Reproduce all the data exactly, without pictures.
Segment Open
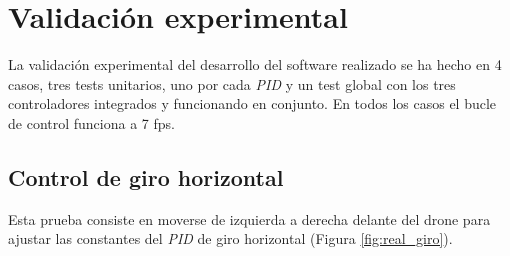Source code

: \section{Validación experimental}
La validación experimental del desarrollo del software realizado se ha hecho en 4 casos, tres tests unitarios, uno por cada \textit{PID} y un test global con los tres controladores integrados y funcionando en conjunto. En todos los casos el bucle de control funciona a 7 \acrshort{fps}.

\subsection{Control de giro horizontal}
Esta prueba consiste en moverse de izquierda a derecha delante del drone para ajustar las constantes del \textit{PID} de giro horizontal (Figura \ref{fig:real_giro}).

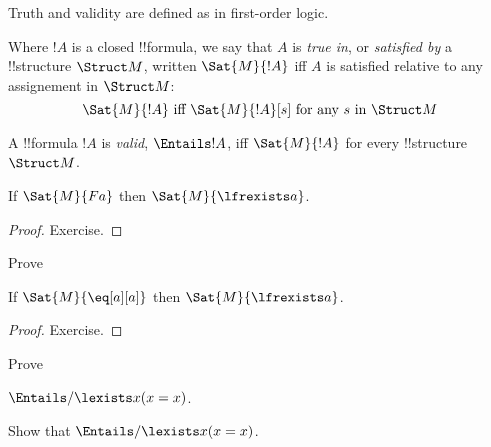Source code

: \documentclass[../../../include/open-logic-section]{subfiles}
\begin{document}
Truth and validity are defined as in first-order logic.

\begin{defn}[Truth]
Where $!A$ is a closed !!{formula}, we say that $A$ is \emph{true in}, or
\emph{satisfied by} a !!{structure} $\Struct M$, written $\Sat{M}{!A}$ iff 
$A$ is satisfied relative to any assignement in $\Struct M$:
$$\Sat{M}{!A}\textrm{ iff }\Sat{M}{!A}[s]\textrm{ for any }s\textrm{ in }\Struct M$$
\end{defn}

\begin{defn}[Validity]
  A !!{formula} $!A$ is \emph{valid}, $\Entails !A$, iff $\Sat{M}{!A}$ for every
  !!{structure}~$\Struct M$.
\end{defn}

\begin{prop}
  If $\Sat{M}{Fa}$ then $\Sat{M}{\lfrexists a}$.
\end{prop}

\begin{proof}
  Exercise.
\end{proof}

\begin{prob}
  Prove 
\end{prob}

\begin{prop}
  If $\Sat{M}{\eq[a][a]}$ then $\Sat{M}{\lfrexists a}$.
\end{prop}

\begin{proof}
  Exercise.
\end{proof}

\begin{prob}
  Prove 
\end{prob}

\begin{prop}
  $\Entails/ \lexists x (x = x)$.
\end{prop}

\begin{prob}
Show that $\Entails/ \lexists x (x = x)$.
\end{prob}
\end{document}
Segment Closed
→ **Result of this exercise**
Source code

: \section{Validación experimental}
La validación experimental del desarrollo del software realizado se ha hecho en 4 casos, tres tests unitarios, uno por cada \textit{PID} y un test global con los tres controladores integrados y funcionando en conjunto. En todos los casos el bucle de control funciona a 7 \acrshort{fps}.

\subsection{Control de giro horizontal}
Esta prueba consiste en moverse de izquierda a derecha delante del drone para ajustar las constantes del \textit{PID} de giro horizontal (Figura \ref{fig:real_giro}).

Source code

: \documentclass[../../../include/open-logic-section]{subfiles}
\begin{document}
Truth and validity are defined as in first-order logic.

\begin{defn}[Truth]
Where $!A$ is a closed !!{formula}, we say that $A$ is \emph{true in}, or
\emph{satisfied by} a !!{structure} $\Struct M$, written $\Sat{M}{!A}$ iff 
$A$ is satisfied relative to any assignement in $\Struct M$:
$$\Sat{M}{!A}\textrm{ iff }\Sat{M}{!A}[s]\textrm{ for any }s\textrm{ in }\Struct M$$
\end{defn}

\begin{defn}[Validity]
  A !!{formula} $!A$ is \emph{valid}, $\Entails !A$, iff $\Sat{M}{!A}$ for every
  !!{structure}~$\Struct M$.
\end{defn}

\begin{prop}
  If $\Sat{M}{Fa}$ then $\Sat{M}{\lfrexists a}$.
\end{prop}

\begin{proof}
  Exercise.
\end{proof}

\begin{prob}
  Prove 
\end{prob}

\begin{prop}
  If $\Sat{M}{\eq[a][a]}$ then $\Sat{M}{\lfrexists a}$.
\end{prop}

\begin{proof}
  Exercise.
\end{proof}

\begin{prob}
  Prove 
\end{prob}

\begin{prop}
  $\Entails/ \lexists x (x = x)$.
\end{prop}

\begin{prob}
Show that $\Entails/ \lexists x (x = x)$.
\end{prob}
\end{document}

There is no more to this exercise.